Definition 59.70.1 (03S3)—The Stacks project

Definition 59.70.1. Let $j : U \to X$ be an étale morphism of schemes.

The restriction functor $j^{-1} : \mathop{\mathit{Sh}}\nolimits (X_{\acute{e}tale}) \to \mathop{\mathit{Sh}}\nolimits (U_{\acute{e}tale})$ has a left adjoint $j_!^{Sh} : \mathop{\mathit{Sh}}\nolimits (U_{\acute{e}tale}) \to \mathop{\mathit{Sh}}\nolimits (X_{\acute{e}tale})$.
The restriction functor $j^{-1} : \textit{Ab}(X_{\acute{e}tale}) \to \textit{Ab}(U_{\acute{e}tale})$ has a left adjoint which is denoted $j_! : \textit{Ab}(U_{\acute{e}tale}) \to \textit{Ab}(X_{\acute{e}tale})$ and called extension by zero.
Let $\Lambda $ be a ring. The restriction functor $j^{-1} : \textit{Mod}(X_{\acute{e}tale}, \Lambda ) \to \textit{Mod}(U_{\acute{e}tale}, \Lambda )$ has a left adjoint which is denoted $j_! : \textit{Mod}(U_{\acute{e}tale}, \Lambda ) \to \textit{Mod}(X_{\acute{e}tale}, \Lambda )$ and called extension by zero.

Comments (4)

Comment #74 by Keenan Kidwell on October 15, 2012 at 23:54

Is "...functor $j^{-1}$ is right exact, so it has a left adjoint..." what is intended? Is there some result elsewhere which states that, in this context, having a left adjoint is implied by being right exact?
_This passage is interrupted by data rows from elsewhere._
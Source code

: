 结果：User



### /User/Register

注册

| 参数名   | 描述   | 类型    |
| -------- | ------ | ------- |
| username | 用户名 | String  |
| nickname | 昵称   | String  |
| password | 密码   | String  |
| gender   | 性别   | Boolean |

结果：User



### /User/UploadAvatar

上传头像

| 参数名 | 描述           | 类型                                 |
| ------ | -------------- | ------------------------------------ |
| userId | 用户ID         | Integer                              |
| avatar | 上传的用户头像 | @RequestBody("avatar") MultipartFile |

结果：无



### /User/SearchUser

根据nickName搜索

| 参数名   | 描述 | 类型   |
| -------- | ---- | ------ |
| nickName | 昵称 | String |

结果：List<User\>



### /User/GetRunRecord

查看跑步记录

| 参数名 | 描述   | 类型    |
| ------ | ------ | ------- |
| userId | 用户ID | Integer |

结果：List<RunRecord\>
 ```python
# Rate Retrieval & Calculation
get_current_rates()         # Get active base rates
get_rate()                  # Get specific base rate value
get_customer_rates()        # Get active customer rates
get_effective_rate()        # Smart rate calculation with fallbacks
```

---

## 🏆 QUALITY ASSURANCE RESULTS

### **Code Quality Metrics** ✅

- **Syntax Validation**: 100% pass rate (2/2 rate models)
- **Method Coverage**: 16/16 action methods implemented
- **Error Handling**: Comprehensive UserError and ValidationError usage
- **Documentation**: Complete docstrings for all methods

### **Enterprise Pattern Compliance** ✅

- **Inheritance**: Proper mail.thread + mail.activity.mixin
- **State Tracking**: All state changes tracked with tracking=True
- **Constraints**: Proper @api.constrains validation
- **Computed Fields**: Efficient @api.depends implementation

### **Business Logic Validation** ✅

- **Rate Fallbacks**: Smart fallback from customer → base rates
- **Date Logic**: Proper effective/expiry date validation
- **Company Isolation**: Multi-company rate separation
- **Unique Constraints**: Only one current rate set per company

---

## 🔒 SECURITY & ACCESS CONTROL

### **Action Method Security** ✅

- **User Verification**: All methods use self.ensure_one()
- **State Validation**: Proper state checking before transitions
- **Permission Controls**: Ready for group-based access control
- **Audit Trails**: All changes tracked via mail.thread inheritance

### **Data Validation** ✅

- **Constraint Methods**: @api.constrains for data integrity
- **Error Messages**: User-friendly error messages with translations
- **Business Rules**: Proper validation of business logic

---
Comment #81 by Johan on October 16, 2012 at 16:37

Fixed. There is such a result (maybe with more hypotheses), but since we have an explicit description of the extension by zero functor it is better not to appeal to it here. Thanks!

Comment #3538 by Timo Keller on August 22, 2018 at 05:34

In (1), the functor $j_!^{Sh}$ goes in the wrong direction.

Comment #3670 by Johan on October 22, 2018 at 10:12

Thanks and fixed here.

Comments (4)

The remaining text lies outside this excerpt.